Passamos a Ponte Latina, com a narradora de Ž, no mesmo sentido em que o Arquiduque a atravessava em Junho de 1914, quando a Europa já morria nas pontes.
Na esquina em frente há um minimuseu onde podemos ver, por exemplo, como as armas do assassino — Gavrilo Princip — eram mínimas. Um revólver menor do que a palma da minha mão. Ele próprio parece um homem pequeno, de olhar melancólico. Um sérvio da Bósnia, tão anti-austríaco como anti-otomano, que acreditou febrilmente numa futura Jugoslávia.
Lembras-te de Sarajevo, Alexandra? O assassinato naquela esquina do mundo até dava um outro conto, com detalhes tão (in)verossímeis, dignos do melhor humor bósnio, como aquele frame a preto e branco em que um dos cúmplices de Gavrilo, ao falhar uma das tentativas anteriores para eliminar Ferdinand, e não tendo por onde fugir, esboça um suicídio, atirando-se de uma daquelas pontes de poucos metros de altura para o Miljacka, de facto, quase um riacho.
Saio do Museu e dou de caras com um Charlot a cores. Se eu fosse o Charlot — pedira-lhe eu uma vez aqui, no centenário da Primeira Guerra Mundial, com o microfone da rádio já ligado: estamos em 1914, se eu fosse, continua Faruk...
O que é que eu, Charlot, faço neste momento do atentado? Não sei bem se sou um homem com consciência de que a História está a passar à minha frente, da mesma maneira que este eléctrico passa pela rua. O que é que o Charlot faria aqui?
(muitos risos, longa pausa)
Talvez começasse a chorar... Imagino que ele se ia embora, vagabundeando por algumas destas pequenas ruas. Ou então apanhava um táxi e dizia numa linguagem que ninguém ia perceber: “Foge, foge, foge! Para qualquer lado, para o Norte, para o Oeste, para qualquer lado!...” No fundo, neste lugar sente-se uma espécie de excesso da História que não se pode explicar. Esta nossa Sarajevo talvez tenha demasiada História para uma geografia tão pequena.

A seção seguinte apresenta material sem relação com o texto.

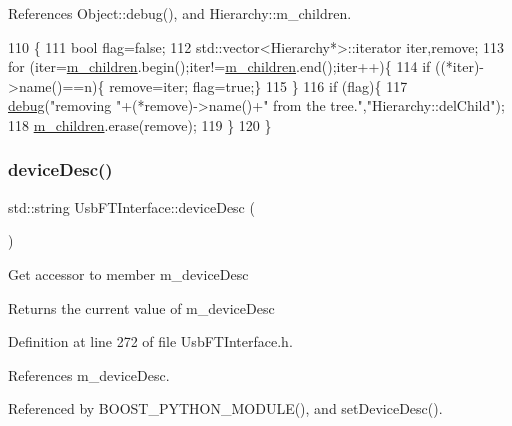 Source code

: References Object\+::debug(), and Hierarchy\+::m\+\_\+children.


\begin{DoxyCode}
110                                    \{
111   \textcolor{keywordtype}{bool} flag=\textcolor{keyword}{false};
112   std::vector<Hierarchy*>::iterator iter,\textcolor{keyword}{remove};
113   \textcolor{keywordflow}{for} (iter=\hyperlink{classHierarchy_a038816763941fd4a930504917f60483b}{m\_children}.begin();iter!=\hyperlink{classHierarchy_a038816763941fd4a930504917f60483b}{m\_children}.end();iter++)\{
114     \textcolor{keywordflow}{if} ((*iter)->name()==n)\{ \textcolor{keyword}{remove}=iter; flag=\textcolor{keyword}{true};\}
115   \}
116   \textcolor{keywordflow}{if} (flag)\{
117     \hyperlink{classObject_aac010553f022165573714b7014a15f0d}{debug}(\textcolor{stringliteral}{"removing "}+(*remove)->name()+\textcolor{stringliteral}{" from the tree."},\textcolor{stringliteral}{"Hierarchy::delChild"});
118     \hyperlink{classHierarchy_a038816763941fd4a930504917f60483b}{m\_children}.erase(\textcolor{keyword}{remove});
119   \}
120 \}
\end{DoxyCode}
\mbox{\label{classUsbFTInterface_af353796fd68a869ea5c8e753aa65dc2c}} 
\subsubsection{\texorpdfstring{device\+Desc()}{deviceDesc()}}
{\footnotesize\ttfamily std\+::string Usb\+F\+T\+Interface\+::device\+Desc (\begin{DoxyParamCaption}{ }\end{DoxyParamCaption})\hspace{0.3cm}{\ttfamily [inline]}}

Get accessor to member m\+\_\+device\+Desc \begin{DoxyReturn}{Returns}
the current value of m\+\_\+device\+Desc 
\end{DoxyReturn}


Definition at line 272 of file Usb\+F\+T\+Interface.\+h.



References m\+\_\+device\+Desc.



Referenced by B\+O\+O\+S\+T\+\_\+\+P\+Y\+T\+H\+O\+N\+\_\+\+M\+O\+D\+U\+L\+E(), and set\+Device\+Desc().


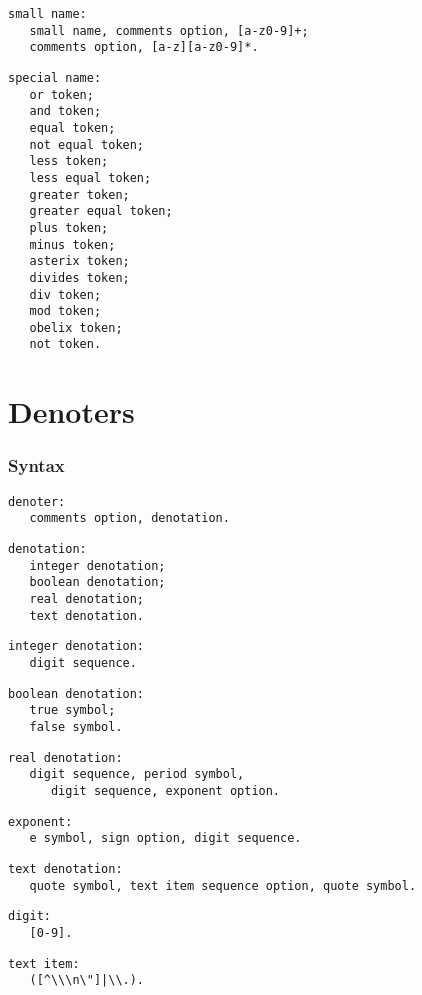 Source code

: \documentclass [a4paper,12pt,fleqn]{article}
\begin{document}
\begin{letterlist}
\begin{verbatim}
\end{verbatim}
\item
\begin{verbatim}
small name:
   small name, comments option, [a-z0-9]+;
   comments option, [a-z][a-z0-9]*.
\end{verbatim}
\item
\begin{verbatim}
special name:
   or token;
   and token;
   equal token;
   not equal token;
   less token;
   less equal token;
   greater token;
   greater equal token;
   plus token;
   minus token;
   asterix token;
   divides token;
   div token;
   mod token;
   obelix token;
   not token.
\end{verbatim}
\end{letterlist}
\section {Denoters}
\subsubsection*{Syntax}
\begin{letterlist}
\item
\begin{verbatim}
denoter:
   comments option, denotation.
\end{verbatim}
\item
\begin{verbatim}
denotation:
   integer denotation;
   boolean denotation;
   real denotation;
   text denotation.
\end{verbatim}
\item
\begin{verbatim}
integer denotation:
   digit sequence.
\end{verbatim}
\item
\begin{verbatim}
boolean denotation:
   true symbol;
   false symbol.
\end{verbatim}
\item
\begin{verbatim}
real denotation:
   digit sequence, period symbol,
      digit sequence, exponent option.
\end{verbatim}
\item
\begin{verbatim}
exponent:
   e symbol, sign option, digit sequence.
\end{verbatim}
\item
\begin{verbatim}
text denotation:
   quote symbol, text item sequence option, quote symbol.
\end{verbatim}
\item
\begin{verbatim}
digit:
   [0-9].
\end{verbatim}
\item
\begin{verbatim}
text item:
   ([^\\\n\"]|\\.).
\end{verbatim}
\end{letterlist}
\end{document}
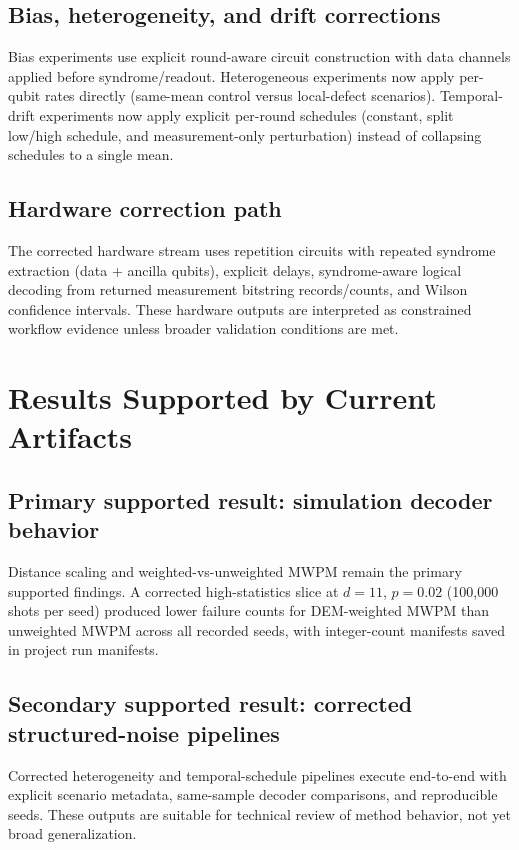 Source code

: \documentclass[11pt]{article}
\begin{document}
\subsection{Bias, heterogeneity, and drift corrections}
Bias experiments use explicit round-aware circuit construction with data channels applied before syndrome/readout. Heterogeneous experiments now apply per-qubit rates directly (same-mean control versus local-defect scenarios). Temporal-drift experiments now apply explicit per-round schedules (constant, split low/high schedule, and measurement-only perturbation) instead of collapsing schedules to a single mean.

\subsection{Hardware correction path}
The corrected hardware stream uses repetition circuits with repeated syndrome extraction (data + ancilla qubits), explicit delays, syndrome-aware logical decoding from returned measurement bitstring records/counts, and Wilson confidence intervals. These hardware outputs are interpreted as constrained workflow evidence unless broader validation conditions are met.

\section{Results Supported by Current Artifacts}
\subsection{Primary supported result: simulation decoder behavior}
Distance scaling and weighted-vs-unweighted MWPM remain the primary supported findings. A corrected high-statistics slice at $d=11$, $p=0.02$ (100{,}000 shots per seed) produced lower failure counts for DEM-weighted MWPM than unweighted MWPM across all recorded seeds, with integer-count manifests saved in project run manifests.

\subsection{Secondary supported result: corrected structured-noise pipelines}
Corrected heterogeneity and temporal-schedule pipelines execute end-to-end with explicit scenario metadata, same-sample decoder comparisons, and reproducible seeds. These outputs are suitable for technical review of method behavior, not yet broad generalization.
\end{document}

Faruk Boric tem mesmo o seu quê de Charlot. Não fisicamente, como até Gavrilo teria, mas naquele caminhar e no seu je ne sais quoi de criança. Vir a esta cidade é isto que não cabe em guias de viagem: ganhar amigos, brincar com eles, descobrir pessoas monumentais, ajudá-los a continuar Sarajevo. Porque alguns deles lembram-se do que é perder um amigo numa guerra, enquanto eu só perdi, e ainda não o sabia, os amigos daqueles que haveriam de ser os meus amigos de hoje. Só me posso lembrar daquilo que se lembram os meus amigos.